The soundtrack is definitely a high point of the experience, as all of the great music from the first two games is back and sounds better than ever. Songs like Superman and Bring The noise are sure to be a nostalgia rush to most of us out there, while new tracks have also been introduced that still fit in flawlessly. The sound effects however are a bit unbalanced with this awesome soundtrack, as glass shattering and helicopters taking off sound too overbearing and can easily throw a player off while in the middle of a trick.

Overall
Tony Hawk’s Pro Skater HD is a game I wanted to love, so much in fact that I played the original blue Nintendo 64 cartridge while preparing for this very review. I still had a blast with the older game – even with it’s own shortcomings as the experience was full-on “arcadey” and just simple fun, which is why the series was so successful to start with.

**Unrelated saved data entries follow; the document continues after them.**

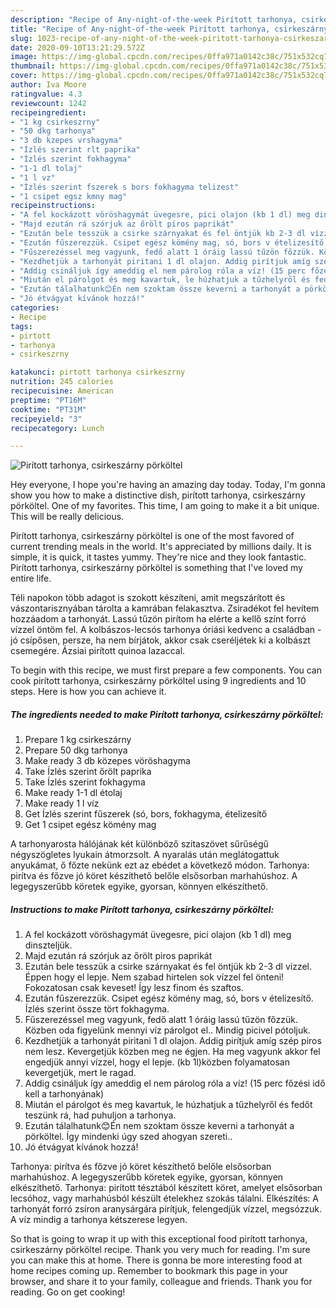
 ```yaml
---
description: "Recipe of Any-night-of-the-week Pirított tarhonya, csirkeszárny pörköltel"
title: "Recipe of Any-night-of-the-week Pirított tarhonya, csirkeszárny pörköltel"
slug: 1023-recipe-of-any-night-of-the-week-piritott-tarhonya-csirkeszarny-porkoltel
date: 2020-09-10T13:21:29.572Z
image: https://img-global.cpcdn.com/recipes/0ffa971a0142c38c/751x532cq70/piritott-tarhonya-csirkeszarny-porkoltel-recept-foto.jpg
thumbnail: https://img-global.cpcdn.com/recipes/0ffa971a0142c38c/751x532cq70/piritott-tarhonya-csirkeszarny-porkoltel-recept-foto.jpg
cover: https://img-global.cpcdn.com/recipes/0ffa971a0142c38c/751x532cq70/piritott-tarhonya-csirkeszarny-porkoltel-recept-foto.jpg
author: Iva Moore
ratingvalue: 4.3
reviewcount: 1242
recipeingredient:
- "1 kg csirkeszrny"
- "50 dkg tarhonya"
- "3 db kzepes vrshagyma"
- "Ízlés szerint rlt paprika"
- "Ízlés szerint fokhagyma"
- "1-1 dl tolaj"
- "1 l vz"
- "Ízlés szerint fszerek s bors fokhagyma telizest"
- "1 csipet egsz kmny mag"
recipeinstructions:
- "A fel kockázott vöröshagymát üvegesre, pici olajon (kb 1 dl) meg dinszteljük."
- "Majd ezután rá szórjuk az őrölt piros paprikát"
- "Ezután bele tesszük a csirke szárnyakat és fel öntjük kb 2-3 dl vízzel. Éppen hogy el lepje. Nem szabad hirtelen sok vízzel fel önteni! Fokozatosan csak keveset! Így lesz finom és szaftos."
- "Ezután fűszerezzük. Csipet egész kömény mag, só, bors v ételizesítő. Ízlés szerint össze tört fokhagyma."
- "Fűszerezéssel meg vagyunk, fedő alatt 1 óráig lassú tűzön főzzük. Közben oda figyelünk mennyi víz párolgot el.. Mindig picivel pótoljuk."
- "Kezdhetjük a tarhonyát piritani 1 dl olajon. Addig pirítjuk amíg szép piros nem lesz. Kevergetjük közben meg ne égjen. Ha meg vagyunk akkor fel engedjük annyi vízzel, hogy el lepje. (kb 1l)közben folyamatosan kevergetjük, mert le ragad."
- "Addig csináljuk így ameddig el nem párolog róla a víz! (15 perc főzési idő kell a tarhonyának)"
- "Miután el párolgot és meg kavartuk, le húzhatjuk a tűzhelyről és fedőt teszünk rá, had puhuljon a tarhonya."
- "Ezután tálalhatunk😊Én nem szoktam össze keverni a tarhonyát a pörköltel. Így mindenki úgy szed ahogyan szereti.."
- "Jó étvágyat kívánok hozzá!"
categories:
- Recipe
tags:
- pirtott
- tarhonya
- csirkeszrny

katakunci: pirtott tarhonya csirkeszrny 
nutrition: 245 calories
recipecuisine: American
preptime: "PT16M"
cooktime: "PT31M"
recipeyield: "3"
recipecategory: Lunch

---
```



![Pirított tarhonya, csirkeszárny pörköltel](https://img-global.cpcdn.com/recipes/0ffa971a0142c38c/751x532cq70/piritott-tarhonya-csirkeszarny-porkoltel-recept-foto.jpg)

Hey everyone, I hope you're having an amazing day today. Today, I'm gonna show you how to make a distinctive dish, pirított tarhonya, csirkeszárny pörköltel. One of my favorites. This time, I am going to make it a bit unique. This will be really delicious.

Pirított tarhonya, csirkeszárny pörköltel is one of the most favored of current trending meals in the world. It's appreciated by millions daily. It is simple, it is quick, it tastes yummy. They're nice and they look fantastic. Pirított tarhonya, csirkeszárny pörköltel is something that I've loved my entire life.

Téli napokon több adagot is szokott készíteni, amit megszárított és vászontarisznyában tárolta a kamrában felakasztva. Zsiradékot fel hevítem hozzáadom a tarhonyát. Lassú tűzön pirítom ha elérte a kellő színt forró vízzel öntöm fel. A kolbászos-lecsós tarhonya óriási kedvenc a családban - jó csípősen, persze, ha nem bírjátok, akkor csak cseréljétek ki a kolbászt csemegére. Ázsiai pirított quinoa lazaccal.


To begin with this recipe, we must first prepare a few components. You can cook pirított tarhonya, csirkeszárny pörköltel using 9 ingredients and 10 steps. Here is how you can achieve it.

<!--inarticleads1-->

##### The ingredients needed to make Pirított tarhonya, csirkeszárny pörköltel:

1. Prepare 1 kg csirkeszárny
1. Prepare 50 dkg tarhonya
1. Make ready 3 db közepes vöröshagyma
1. Take Ízlés szerint őrölt paprika
1. Take Ízlés szerint fokhagyma
1. Make ready 1-1 dl étolaj
1. Make ready 1 l víz
1. Get Ízlés szerint fűszerek (só, bors, fokhagyma, ételizesítő
1. Get 1 csipet egész kömény mag


A tarhonyarosta hálójának két különböző szitaszövet sűrűségű négyszögletes lyukain átmorzsolt. A nyaralás után meglátogattuk anyukámat, ő főzte nekünk ezt az ebédet a következő módon. Tarhonya: pirítva és főzve jó köret készíthető belőle elsősorban marhahúshoz. A legegyszerűbb köretek egyike, gyorsan, könnyen elkészíthető. 

<!--inarticleads2-->

##### Instructions to make Pirított tarhonya, csirkeszárny pörköltel:

1. A fel kockázott vöröshagymát üvegesre, pici olajon (kb 1 dl) meg dinszteljük.
1. Majd ezután rá szórjuk az őrölt piros paprikát
1. Ezután bele tesszük a csirke szárnyakat és fel öntjük kb 2-3 dl vízzel. Éppen hogy el lepje. Nem szabad hirtelen sok vízzel fel önteni! Fokozatosan csak keveset! Így lesz finom és szaftos.
1. Ezután fűszerezzük. Csipet egész kömény mag, só, bors v ételizesítő. Ízlés szerint össze tört fokhagyma.
1. Fűszerezéssel meg vagyunk, fedő alatt 1 óráig lassú tűzön főzzük. Közben oda figyelünk mennyi víz párolgot el.. Mindig picivel pótoljuk.
1. Kezdhetjük a tarhonyát piritani 1 dl olajon. Addig pirítjuk amíg szép piros nem lesz. Kevergetjük közben meg ne égjen. Ha meg vagyunk akkor fel engedjük annyi vízzel, hogy el lepje. (kb 1l)közben folyamatosan kevergetjük, mert le ragad.
1. Addig csináljuk így ameddig el nem párolog róla a víz! (15 perc főzési idő kell a tarhonyának)
1. Miután el párolgot és meg kavartuk, le húzhatjuk a tűzhelyről és fedőt teszünk rá, had puhuljon a tarhonya.
1. Ezután tálalhatunk😊Én nem szoktam össze keverni a tarhonyát a pörköltel. Így mindenki úgy szed ahogyan szereti..
1. Jó étvágyat kívánok hozzá!


Tarhonya: pirítva és főzve jó köret készíthető belőle elsősorban marhahúshoz. A legegyszerűbb köretek egyike, gyorsan, könnyen elkészíthető. Tarhonya: pirított tésztából készített köret, amelyet elsősorban lecsóhoz, vagy marhahúsból készült ételekhez szokás tálalni. Elkészítés: A tarhonyát forró zsíron aranysárgára pirítjuk, felengedjük vízzel, megsózzuk. A víz mindig a tarhonya kétszerese legyen. 

So that is going to wrap it up with this exceptional food pirított tarhonya, csirkeszárny pörköltel recipe. Thank you very much for reading. I'm sure you can make this at home. There is gonna be more interesting food at home recipes coming up. Remember to bookmark this page in your browser, and share it to your family, colleague and friends. Thank you for reading. Go on get cooking!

Tony Hawk HD should have been an easy remake considering the classic can still hold up, but it’s bugs, lifeless visuals, and exclusion of customization keep it far away from reaching it’s true potential. The Pro Skater series was a legendary staple in this industry, and much like the more recent and heavily flawed predecessors, Tony Hawk’s HD offering feels like more of a quick cash-in on this series’ name than the true tribute that it could have been.